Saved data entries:
[Start of Attachment]
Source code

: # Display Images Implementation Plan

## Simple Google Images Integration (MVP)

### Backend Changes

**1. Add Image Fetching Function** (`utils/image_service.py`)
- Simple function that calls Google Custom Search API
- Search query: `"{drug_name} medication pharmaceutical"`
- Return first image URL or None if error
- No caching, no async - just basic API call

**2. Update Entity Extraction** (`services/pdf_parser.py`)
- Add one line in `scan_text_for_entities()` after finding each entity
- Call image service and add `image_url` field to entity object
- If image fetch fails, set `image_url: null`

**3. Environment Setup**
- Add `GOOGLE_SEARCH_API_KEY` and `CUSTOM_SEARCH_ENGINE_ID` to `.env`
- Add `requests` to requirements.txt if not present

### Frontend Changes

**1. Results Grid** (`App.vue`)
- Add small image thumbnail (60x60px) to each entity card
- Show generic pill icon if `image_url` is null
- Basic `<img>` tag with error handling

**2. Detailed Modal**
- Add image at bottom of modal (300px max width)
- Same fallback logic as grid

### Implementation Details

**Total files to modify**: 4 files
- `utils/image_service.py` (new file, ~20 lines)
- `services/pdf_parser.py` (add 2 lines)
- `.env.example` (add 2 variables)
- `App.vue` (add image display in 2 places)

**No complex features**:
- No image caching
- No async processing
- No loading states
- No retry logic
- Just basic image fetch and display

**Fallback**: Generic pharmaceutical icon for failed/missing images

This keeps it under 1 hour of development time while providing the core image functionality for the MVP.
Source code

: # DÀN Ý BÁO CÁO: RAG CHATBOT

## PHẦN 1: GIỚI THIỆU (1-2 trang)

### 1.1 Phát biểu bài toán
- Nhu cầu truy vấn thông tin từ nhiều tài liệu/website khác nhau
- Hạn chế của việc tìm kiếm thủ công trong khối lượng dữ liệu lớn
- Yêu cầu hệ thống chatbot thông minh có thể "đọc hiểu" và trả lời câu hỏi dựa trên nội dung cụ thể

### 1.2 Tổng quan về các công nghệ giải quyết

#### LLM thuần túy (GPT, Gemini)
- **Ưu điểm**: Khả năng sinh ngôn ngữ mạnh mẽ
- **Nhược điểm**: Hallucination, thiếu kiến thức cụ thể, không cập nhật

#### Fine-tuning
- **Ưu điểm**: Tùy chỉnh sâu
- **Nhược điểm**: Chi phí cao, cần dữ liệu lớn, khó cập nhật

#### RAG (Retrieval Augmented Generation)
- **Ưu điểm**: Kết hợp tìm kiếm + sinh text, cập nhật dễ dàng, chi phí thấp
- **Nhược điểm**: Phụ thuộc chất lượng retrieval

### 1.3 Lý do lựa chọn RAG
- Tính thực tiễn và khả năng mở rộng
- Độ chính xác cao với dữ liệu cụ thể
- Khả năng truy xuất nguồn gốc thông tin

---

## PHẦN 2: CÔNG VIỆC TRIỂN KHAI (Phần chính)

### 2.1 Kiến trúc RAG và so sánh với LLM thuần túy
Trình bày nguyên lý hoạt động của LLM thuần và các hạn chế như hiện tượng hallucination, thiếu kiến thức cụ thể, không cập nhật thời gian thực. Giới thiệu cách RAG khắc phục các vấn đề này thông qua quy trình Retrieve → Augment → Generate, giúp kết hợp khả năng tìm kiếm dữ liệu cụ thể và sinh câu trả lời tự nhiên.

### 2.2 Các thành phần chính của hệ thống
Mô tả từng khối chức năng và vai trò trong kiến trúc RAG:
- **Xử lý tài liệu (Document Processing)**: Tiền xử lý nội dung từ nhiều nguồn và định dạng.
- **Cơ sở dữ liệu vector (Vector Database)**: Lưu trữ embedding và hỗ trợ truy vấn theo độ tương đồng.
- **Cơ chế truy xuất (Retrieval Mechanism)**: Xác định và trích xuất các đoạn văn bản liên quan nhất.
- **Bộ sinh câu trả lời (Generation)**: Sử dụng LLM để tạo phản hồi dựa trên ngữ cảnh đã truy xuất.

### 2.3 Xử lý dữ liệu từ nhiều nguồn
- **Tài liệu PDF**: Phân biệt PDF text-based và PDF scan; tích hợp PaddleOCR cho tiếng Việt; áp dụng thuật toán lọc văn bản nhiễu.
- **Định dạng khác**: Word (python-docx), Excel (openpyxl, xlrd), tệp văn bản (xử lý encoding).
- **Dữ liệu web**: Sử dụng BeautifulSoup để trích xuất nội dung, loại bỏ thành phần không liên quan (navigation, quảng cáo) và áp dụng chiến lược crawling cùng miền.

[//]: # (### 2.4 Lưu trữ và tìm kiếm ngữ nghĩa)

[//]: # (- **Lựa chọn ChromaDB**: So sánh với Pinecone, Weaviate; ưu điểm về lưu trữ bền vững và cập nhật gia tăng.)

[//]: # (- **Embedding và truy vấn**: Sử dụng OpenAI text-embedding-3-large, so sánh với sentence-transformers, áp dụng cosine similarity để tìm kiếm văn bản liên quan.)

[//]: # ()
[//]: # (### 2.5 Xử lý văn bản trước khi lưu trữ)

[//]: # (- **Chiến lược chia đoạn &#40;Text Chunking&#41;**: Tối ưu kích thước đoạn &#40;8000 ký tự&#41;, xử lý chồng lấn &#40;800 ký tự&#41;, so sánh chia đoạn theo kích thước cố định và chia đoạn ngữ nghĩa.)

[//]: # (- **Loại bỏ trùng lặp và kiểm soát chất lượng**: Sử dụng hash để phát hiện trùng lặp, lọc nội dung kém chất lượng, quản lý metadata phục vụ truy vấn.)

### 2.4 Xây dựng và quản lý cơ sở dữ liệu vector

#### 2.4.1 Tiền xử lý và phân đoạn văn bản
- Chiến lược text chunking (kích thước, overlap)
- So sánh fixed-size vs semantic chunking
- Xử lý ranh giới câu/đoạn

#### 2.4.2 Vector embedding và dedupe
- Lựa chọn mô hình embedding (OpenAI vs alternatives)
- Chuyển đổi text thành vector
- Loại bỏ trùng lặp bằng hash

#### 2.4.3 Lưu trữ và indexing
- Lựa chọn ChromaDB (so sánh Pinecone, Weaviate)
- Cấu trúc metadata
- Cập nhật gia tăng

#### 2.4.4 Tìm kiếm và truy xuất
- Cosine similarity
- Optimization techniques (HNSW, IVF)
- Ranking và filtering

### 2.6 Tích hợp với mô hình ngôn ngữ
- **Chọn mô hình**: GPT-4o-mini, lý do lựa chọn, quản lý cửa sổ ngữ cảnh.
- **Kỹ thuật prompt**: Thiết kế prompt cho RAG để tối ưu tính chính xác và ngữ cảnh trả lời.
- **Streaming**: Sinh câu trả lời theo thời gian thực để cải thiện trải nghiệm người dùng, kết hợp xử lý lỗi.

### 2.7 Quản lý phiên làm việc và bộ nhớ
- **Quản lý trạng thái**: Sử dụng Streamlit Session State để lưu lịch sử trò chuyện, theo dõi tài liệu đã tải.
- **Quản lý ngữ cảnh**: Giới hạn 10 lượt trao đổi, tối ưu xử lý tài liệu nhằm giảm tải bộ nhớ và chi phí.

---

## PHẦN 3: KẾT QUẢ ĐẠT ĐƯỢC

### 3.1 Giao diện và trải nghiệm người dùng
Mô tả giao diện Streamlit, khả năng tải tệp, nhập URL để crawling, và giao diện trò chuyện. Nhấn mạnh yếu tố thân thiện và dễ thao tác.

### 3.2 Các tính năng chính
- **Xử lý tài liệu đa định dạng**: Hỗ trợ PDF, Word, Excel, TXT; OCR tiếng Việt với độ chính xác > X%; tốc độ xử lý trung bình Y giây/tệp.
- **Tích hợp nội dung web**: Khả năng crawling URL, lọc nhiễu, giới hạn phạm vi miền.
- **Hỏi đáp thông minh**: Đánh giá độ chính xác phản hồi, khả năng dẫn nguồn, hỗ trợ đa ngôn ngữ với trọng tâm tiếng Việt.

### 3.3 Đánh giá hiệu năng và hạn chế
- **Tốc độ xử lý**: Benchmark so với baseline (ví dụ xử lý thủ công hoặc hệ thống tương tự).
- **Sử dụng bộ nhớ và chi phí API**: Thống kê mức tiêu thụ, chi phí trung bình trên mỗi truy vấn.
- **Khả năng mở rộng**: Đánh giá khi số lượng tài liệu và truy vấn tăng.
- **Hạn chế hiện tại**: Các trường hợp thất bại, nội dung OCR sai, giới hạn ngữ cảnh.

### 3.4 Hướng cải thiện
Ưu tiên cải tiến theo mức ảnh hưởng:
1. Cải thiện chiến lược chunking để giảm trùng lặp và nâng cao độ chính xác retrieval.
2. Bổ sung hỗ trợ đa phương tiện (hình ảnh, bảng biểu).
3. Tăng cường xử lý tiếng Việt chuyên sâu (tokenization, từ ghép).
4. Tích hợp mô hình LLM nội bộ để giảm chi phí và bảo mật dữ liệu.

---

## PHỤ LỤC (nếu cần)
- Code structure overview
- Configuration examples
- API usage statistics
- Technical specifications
[End of Attachment]
Problem description:
Would you copy every line of the entries that includes the word "hình"?

Response to this exercise:
- Lựa chọn mô hình embedding (OpenAI vs alternatives)
### 2.6 Tích hợp với mô hình ngôn ngữ
- **Chọn mô hình**: GPT-4o-mini, lý do lựa chọn, quản lý cửa sổ ngữ cảnh.
2. Bổ sung hỗ trợ đa phương tiện (hình ảnh, bảng biểu).
4. Tích hợp mô hình LLM nội bộ để giảm chi phí và bảo mật dữ liệu.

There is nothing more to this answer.